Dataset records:
· · · · · · ·
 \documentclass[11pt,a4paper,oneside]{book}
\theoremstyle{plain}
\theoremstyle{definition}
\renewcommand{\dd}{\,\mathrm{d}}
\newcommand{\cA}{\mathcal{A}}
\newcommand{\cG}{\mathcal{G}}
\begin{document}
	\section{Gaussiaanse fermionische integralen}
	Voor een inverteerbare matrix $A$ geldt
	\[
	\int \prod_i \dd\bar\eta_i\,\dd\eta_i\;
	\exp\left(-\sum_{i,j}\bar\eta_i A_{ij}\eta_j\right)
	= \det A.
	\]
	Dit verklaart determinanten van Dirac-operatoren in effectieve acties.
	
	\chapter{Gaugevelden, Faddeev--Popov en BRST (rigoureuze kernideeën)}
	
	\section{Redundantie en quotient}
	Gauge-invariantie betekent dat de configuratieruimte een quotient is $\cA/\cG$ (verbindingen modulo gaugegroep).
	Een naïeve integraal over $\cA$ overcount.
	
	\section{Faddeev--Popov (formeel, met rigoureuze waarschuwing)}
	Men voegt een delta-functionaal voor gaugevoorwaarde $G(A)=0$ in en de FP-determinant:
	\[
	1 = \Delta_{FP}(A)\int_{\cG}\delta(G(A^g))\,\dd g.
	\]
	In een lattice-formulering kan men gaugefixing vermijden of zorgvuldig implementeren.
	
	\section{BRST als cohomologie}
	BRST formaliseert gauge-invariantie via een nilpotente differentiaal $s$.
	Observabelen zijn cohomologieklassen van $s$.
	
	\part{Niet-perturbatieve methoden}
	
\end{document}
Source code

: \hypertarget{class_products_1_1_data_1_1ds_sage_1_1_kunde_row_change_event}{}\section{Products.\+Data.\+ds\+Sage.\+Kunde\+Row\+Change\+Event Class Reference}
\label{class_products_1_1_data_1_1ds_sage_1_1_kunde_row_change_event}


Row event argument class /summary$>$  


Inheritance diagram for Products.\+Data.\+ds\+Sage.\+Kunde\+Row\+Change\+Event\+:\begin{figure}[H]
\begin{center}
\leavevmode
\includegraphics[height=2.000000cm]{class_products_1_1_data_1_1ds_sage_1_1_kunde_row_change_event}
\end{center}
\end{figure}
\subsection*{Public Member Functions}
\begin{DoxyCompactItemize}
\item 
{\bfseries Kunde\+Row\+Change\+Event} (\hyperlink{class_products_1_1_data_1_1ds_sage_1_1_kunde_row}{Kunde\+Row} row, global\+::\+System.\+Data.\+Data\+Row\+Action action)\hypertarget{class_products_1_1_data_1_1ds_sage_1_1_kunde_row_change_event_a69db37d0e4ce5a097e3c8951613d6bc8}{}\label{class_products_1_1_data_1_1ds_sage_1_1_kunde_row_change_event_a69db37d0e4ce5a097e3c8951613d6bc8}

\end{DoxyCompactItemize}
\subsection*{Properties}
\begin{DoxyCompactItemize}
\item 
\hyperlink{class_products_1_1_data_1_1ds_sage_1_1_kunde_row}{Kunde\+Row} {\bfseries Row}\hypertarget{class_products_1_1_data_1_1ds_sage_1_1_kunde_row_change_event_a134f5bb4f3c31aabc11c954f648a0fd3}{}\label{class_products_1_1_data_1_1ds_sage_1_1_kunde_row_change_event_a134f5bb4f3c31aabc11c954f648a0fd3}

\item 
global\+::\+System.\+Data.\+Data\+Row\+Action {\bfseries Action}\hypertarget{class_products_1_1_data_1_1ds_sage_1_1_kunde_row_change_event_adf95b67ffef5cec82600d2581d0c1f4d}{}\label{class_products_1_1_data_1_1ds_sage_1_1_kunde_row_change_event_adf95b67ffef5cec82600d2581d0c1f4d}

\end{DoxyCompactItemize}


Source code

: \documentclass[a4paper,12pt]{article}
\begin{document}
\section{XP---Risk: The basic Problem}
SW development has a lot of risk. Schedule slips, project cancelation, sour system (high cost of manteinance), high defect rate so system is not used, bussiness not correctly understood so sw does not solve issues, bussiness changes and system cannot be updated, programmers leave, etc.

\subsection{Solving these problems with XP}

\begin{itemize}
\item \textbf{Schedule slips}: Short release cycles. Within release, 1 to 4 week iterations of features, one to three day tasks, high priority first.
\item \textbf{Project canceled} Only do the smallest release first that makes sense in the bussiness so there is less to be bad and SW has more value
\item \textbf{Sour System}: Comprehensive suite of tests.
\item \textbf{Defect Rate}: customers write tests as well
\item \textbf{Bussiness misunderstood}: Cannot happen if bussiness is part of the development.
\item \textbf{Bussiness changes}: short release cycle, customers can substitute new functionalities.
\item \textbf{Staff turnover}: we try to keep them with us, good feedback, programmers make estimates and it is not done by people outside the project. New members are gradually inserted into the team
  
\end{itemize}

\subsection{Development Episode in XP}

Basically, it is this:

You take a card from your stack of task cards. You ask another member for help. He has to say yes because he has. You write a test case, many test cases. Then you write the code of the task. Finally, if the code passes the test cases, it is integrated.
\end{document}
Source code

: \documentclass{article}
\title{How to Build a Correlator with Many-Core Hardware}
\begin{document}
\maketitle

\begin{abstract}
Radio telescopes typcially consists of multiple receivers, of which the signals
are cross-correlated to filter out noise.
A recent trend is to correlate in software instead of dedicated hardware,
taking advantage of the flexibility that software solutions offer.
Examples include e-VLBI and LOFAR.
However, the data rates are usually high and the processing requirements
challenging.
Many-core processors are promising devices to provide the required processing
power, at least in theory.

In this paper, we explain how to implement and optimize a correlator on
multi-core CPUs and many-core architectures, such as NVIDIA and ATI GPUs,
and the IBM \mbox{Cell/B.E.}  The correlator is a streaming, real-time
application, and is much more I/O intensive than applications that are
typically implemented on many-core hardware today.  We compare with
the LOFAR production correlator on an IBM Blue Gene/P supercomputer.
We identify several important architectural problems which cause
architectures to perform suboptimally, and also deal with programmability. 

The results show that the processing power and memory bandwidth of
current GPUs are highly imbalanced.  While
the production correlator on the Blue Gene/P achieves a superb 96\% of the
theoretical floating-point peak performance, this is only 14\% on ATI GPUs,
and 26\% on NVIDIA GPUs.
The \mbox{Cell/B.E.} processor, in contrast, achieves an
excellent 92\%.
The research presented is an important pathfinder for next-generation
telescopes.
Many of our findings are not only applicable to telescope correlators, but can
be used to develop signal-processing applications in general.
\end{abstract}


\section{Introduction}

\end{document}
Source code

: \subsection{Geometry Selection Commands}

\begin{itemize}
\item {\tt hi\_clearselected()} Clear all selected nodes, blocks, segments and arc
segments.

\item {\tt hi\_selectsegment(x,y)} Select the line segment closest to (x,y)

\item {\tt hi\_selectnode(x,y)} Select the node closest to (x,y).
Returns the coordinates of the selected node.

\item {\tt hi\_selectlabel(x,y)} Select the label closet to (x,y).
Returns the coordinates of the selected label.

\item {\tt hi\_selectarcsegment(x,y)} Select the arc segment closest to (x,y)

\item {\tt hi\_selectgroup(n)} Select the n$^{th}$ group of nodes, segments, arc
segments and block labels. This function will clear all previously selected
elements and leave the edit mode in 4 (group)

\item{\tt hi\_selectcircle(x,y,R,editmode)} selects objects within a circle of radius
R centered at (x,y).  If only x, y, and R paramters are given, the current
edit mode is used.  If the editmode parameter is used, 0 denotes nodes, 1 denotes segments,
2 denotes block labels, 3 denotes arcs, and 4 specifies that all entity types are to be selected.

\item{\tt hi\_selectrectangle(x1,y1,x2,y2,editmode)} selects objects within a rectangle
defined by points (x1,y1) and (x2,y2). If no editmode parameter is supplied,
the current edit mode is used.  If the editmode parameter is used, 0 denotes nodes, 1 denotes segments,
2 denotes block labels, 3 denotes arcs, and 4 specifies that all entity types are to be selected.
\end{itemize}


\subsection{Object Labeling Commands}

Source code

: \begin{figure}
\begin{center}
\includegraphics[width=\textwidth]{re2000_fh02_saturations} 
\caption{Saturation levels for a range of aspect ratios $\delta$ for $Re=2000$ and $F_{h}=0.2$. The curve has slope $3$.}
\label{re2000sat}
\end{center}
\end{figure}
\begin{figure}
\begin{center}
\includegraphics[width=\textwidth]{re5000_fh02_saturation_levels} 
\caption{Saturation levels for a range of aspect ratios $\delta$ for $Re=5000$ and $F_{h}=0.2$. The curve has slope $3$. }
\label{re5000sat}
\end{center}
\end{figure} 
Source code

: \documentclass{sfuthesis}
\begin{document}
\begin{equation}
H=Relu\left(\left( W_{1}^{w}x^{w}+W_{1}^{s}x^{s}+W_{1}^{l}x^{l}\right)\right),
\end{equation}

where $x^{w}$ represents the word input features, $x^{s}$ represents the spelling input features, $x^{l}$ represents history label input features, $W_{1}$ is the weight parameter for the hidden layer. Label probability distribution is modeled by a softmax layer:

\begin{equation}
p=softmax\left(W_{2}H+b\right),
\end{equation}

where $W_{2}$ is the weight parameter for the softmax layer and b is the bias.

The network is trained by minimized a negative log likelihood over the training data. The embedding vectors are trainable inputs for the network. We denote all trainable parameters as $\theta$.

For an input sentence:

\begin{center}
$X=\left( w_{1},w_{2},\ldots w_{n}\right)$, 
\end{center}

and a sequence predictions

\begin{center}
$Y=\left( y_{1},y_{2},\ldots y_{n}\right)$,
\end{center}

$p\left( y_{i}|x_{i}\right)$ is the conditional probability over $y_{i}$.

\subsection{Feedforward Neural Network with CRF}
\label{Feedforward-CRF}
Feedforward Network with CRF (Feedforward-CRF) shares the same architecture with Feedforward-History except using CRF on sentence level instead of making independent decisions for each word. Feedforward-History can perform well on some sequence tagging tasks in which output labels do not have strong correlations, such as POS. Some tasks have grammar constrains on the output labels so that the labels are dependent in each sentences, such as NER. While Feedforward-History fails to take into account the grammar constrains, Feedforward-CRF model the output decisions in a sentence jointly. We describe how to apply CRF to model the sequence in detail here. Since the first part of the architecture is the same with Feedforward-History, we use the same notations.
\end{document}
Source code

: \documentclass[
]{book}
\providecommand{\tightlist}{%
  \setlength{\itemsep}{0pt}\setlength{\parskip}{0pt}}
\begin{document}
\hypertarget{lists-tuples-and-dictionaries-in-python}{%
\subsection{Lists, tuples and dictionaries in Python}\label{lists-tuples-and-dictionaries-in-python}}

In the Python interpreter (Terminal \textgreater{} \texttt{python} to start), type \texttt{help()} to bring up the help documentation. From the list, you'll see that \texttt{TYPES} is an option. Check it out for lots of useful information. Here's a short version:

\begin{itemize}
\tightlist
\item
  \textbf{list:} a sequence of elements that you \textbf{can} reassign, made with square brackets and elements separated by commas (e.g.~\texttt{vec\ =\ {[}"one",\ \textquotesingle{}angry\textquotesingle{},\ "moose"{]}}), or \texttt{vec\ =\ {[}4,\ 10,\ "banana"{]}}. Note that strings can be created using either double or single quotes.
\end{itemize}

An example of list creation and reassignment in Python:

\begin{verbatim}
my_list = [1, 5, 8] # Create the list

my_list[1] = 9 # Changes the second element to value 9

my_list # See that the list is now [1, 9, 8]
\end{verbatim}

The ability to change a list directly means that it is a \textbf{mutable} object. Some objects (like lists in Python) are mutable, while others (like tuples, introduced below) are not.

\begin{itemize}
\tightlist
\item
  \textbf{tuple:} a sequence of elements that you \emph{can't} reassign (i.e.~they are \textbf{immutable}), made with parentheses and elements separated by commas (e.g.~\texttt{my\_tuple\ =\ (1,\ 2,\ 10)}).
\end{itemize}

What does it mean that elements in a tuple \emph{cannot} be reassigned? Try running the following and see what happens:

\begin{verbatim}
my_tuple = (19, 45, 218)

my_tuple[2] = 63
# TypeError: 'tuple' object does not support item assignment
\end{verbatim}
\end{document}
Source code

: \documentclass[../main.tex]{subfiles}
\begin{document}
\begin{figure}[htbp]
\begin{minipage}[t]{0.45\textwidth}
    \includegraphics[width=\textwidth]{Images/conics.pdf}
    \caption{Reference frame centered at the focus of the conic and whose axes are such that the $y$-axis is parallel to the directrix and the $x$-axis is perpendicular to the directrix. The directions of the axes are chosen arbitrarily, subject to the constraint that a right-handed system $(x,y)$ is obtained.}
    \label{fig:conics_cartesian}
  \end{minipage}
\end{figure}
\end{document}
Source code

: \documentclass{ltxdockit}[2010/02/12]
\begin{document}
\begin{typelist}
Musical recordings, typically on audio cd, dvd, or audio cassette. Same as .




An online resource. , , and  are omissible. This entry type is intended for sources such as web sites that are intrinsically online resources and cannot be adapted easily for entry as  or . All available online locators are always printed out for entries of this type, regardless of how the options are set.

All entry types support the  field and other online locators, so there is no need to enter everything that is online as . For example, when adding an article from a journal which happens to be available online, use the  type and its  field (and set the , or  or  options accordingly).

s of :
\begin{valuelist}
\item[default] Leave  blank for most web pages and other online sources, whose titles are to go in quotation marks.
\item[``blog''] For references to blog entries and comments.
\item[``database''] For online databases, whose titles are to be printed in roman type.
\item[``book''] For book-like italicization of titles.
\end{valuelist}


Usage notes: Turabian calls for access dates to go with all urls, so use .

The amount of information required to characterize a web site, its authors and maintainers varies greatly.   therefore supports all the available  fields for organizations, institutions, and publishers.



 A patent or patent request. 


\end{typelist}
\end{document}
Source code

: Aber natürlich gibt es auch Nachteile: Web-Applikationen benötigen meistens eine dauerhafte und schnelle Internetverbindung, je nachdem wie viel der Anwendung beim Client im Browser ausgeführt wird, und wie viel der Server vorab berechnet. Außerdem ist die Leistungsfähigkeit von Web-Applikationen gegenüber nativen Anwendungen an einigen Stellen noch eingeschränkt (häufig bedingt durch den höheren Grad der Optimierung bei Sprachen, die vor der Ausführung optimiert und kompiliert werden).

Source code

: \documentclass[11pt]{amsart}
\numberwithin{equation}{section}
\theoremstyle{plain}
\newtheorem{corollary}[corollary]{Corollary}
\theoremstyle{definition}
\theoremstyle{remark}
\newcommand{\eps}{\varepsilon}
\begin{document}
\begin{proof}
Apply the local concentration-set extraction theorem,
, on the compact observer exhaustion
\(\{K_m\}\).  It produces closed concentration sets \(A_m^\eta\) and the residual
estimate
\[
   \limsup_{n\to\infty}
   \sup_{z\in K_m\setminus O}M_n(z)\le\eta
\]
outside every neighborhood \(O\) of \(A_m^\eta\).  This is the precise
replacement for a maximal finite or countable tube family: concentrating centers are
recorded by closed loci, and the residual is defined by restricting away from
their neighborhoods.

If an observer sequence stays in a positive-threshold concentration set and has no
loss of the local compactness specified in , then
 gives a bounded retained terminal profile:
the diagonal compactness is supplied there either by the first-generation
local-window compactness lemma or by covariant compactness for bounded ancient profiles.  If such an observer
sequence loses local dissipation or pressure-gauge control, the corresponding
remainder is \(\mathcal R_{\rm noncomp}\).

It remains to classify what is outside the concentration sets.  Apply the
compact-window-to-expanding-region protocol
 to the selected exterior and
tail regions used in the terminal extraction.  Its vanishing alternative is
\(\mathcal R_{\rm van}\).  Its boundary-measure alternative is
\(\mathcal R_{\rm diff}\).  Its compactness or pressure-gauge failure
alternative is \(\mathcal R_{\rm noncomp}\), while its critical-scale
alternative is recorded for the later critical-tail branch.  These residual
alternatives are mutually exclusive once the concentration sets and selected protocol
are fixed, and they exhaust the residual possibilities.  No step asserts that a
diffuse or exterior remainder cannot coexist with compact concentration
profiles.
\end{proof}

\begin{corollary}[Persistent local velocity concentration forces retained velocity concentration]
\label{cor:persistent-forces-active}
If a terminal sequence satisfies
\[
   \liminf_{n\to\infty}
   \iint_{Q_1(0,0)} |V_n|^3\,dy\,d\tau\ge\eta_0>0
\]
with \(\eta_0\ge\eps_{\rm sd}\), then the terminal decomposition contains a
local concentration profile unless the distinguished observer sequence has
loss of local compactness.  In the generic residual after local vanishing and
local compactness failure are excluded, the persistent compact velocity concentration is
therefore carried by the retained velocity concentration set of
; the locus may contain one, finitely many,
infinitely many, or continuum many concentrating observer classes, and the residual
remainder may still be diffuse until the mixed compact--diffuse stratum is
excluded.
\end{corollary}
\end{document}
· · · · · · ·
#### Directions for this task
Find all lines in the records that hold the word "information". Copy them.

#### Written solution
In the Python interpreter (Terminal \textgreater{} \texttt{python} to start), type \texttt{help()} to bring up the help documentation. From the list, you'll see that \texttt{TYPES} is an option. Check it out for lots of useful information. Here's a short version:
The amount of information required to characterize a web site, its authors and maintainers varies greatly.   therefore supports all the available  fields for organizations, institutions, and publishers.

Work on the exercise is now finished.